11.         Daftar Pustaka
Daftar pustaka merupakan daftar sejumlah buku acuan atau referensi yang menjadi bahan utama dalam suatu tulisan ilmiah. Selain buku, majalah, surat kabar, catatan harian, dan hasil pemikiran ilmuan juga dapat dijadikan sebagai referensi dalam menulis. Walija (1996:149) mengatakan bahwa daftar pustaka atau bibliografi adalah daftar buku atau sumber acuan lain yang mendasari atau menjadi bahan pertimbangan dalam penyusunan karangan. Unsur-unsur pada daftar pustaka hampir sama dengan catatan kaki. Perbedaannya hanya pada daftar pustaka tiada nomor halaman. Unsur-unsur pokok daftar pustaka adalah sebagai berikut:
a.              Buku sebagai Bahan Referensi
               Nama pengarang, diurutkan berdasarkan huruf abjad (alfabetis). Jika nama pengarang lebih dari dua penggal nama terakhir didahulukan atau dibalik.
               Tahun terbit buku, didahulukan tahun yang lebih awal jika buku dikarang oleh penulis yang sama.
               Judul buku, dimiringkan tulisannya atau digaris bawahi.
               Data publikasi, penerbit, dan tempat terbit.
                                  DAFTAR PUSTAKA ditulis dengan huruf kapital semua dan menempati posisi paling atas pada halaman yang terpisah.
Contoh penulisan daftar pustaka buku sebagai referensi:
Ismail, Taufiq. 1993. Tirani dan Benteng. Jakarta: Yayasan Ananda. Mulya, Hamdani. 2010. Bahasa Indonesia untuk Perguruan Tinggi. Lhokseumawe: STAIN Malikussaleh.
Namun, jika bahan rujukan atau acuan dalam daftar pustaka yang bersumber dari internet ditulis sesuai dengan aturannya tersendiri berdasarkan pendapat Alamsyah (2008:119) sebagai berikut:
b.             Rujukan dari Internet Berupa Artikel dari Jurnal
Nama penulis ditulis seperti rujukan dari bahan cetak, diikuti oleh tahun, judul karya (dicetak miring) dengan diberikan keterangan dalam kurung (Online), volume dan nomor, dan diakhiri dengan alamat sumber rujukan tersebut disertai dengan keterangan kapan diakses, di antara tanda kurung.
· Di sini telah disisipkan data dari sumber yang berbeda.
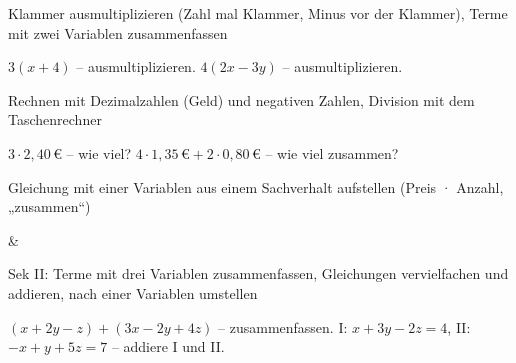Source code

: \begin{aufgabe}{Klammer ausmultiplizieren (Zahl mal Klammer, Minus vor der Klammer), Terme mit zwei Variablen zusammenfassen}
\begin{teile}
\teil $3(x + 4)$ – ausmultiplizieren. \leerfeld
\teil $4(2x - 3y)$ – ausmultiplizieren. \leerfeld
\end{teile}
\end{aufgabe}

\begin{aufgabe}{Rechnen mit Dezimalzahlen (Geld) und negativen Zahlen, Division mit dem Taschenrechner}
\begin{teile}
\teil $3 \cdot 2{,}40\,€$ – wie viel? \leerfeld[€]
\teil $4 \cdot 1{,}35\,€ + 2 \cdot 0{,}80\,€$ – wie viel zusammen? \leerfeld[€]
\end{teile}
\end{aufgabe}

\begin{aufgabe}{Gleichung mit einer Variablen aus einem Sachverhalt aufstellen (Preis · Anzahl, „zusammen“)}
\begin{gleichungsraster}[2]
 &
 \\
\end{gleichungsraster}
\end{aufgabe}

\begin{aufgabe}{Sek II: Terme mit drei Variablen zusammenfassen, Gleichungen vervielfachen und addieren, nach einer Variablen umstellen}
\begin{teile}
\teil $(x + 2y - z) + (3x - 2y + 4z)$ – zusammenfassen. \leerfeld
\teil I: $x + 3y - 2z = 4$, II: $-x + y + 5z = 7$ – addiere I und II. \leerfeld
\end{teile}
\end{aufgabe}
Contoh: Kumaidi. 1998. Pengukuran Bekal Awal Belajar dan Pengembangan Tesnya. Jurnal Ilmu Pendidikan, (Online), jilid 5, No 4, (http://www.malang.ac.id, diakses 20 Januari 2000).
c.              Rujukan dari Internet Berupa E-mail Pribadi
Nama pengirim (jika ada) disertai keterangan dalam kurung (alamat e-mail pengirim), diikuti oleh tanggal, bulan, tahun, topik isi bahan (dicetak miring), nama yang dikirimi disertai keterangan dalam kurung (alamat e-mail yang dikirim). Contoh: 1Davis, A. (a.davis @uwts.edu.au). 10 Juni 1996. Learning to Use Web Authoring Tolls. Email kepada Alison Hunter (huntera @usq.edu.au).Contoh:Mulya, Hamdani. (mulyahamdani @yahoo.com). 15 Oktober 2009. Teknik Menulis Karya Ilmiah. Email kepada Redaktur Majalah Santunan Jadid (redaksisantunan @gmail.com).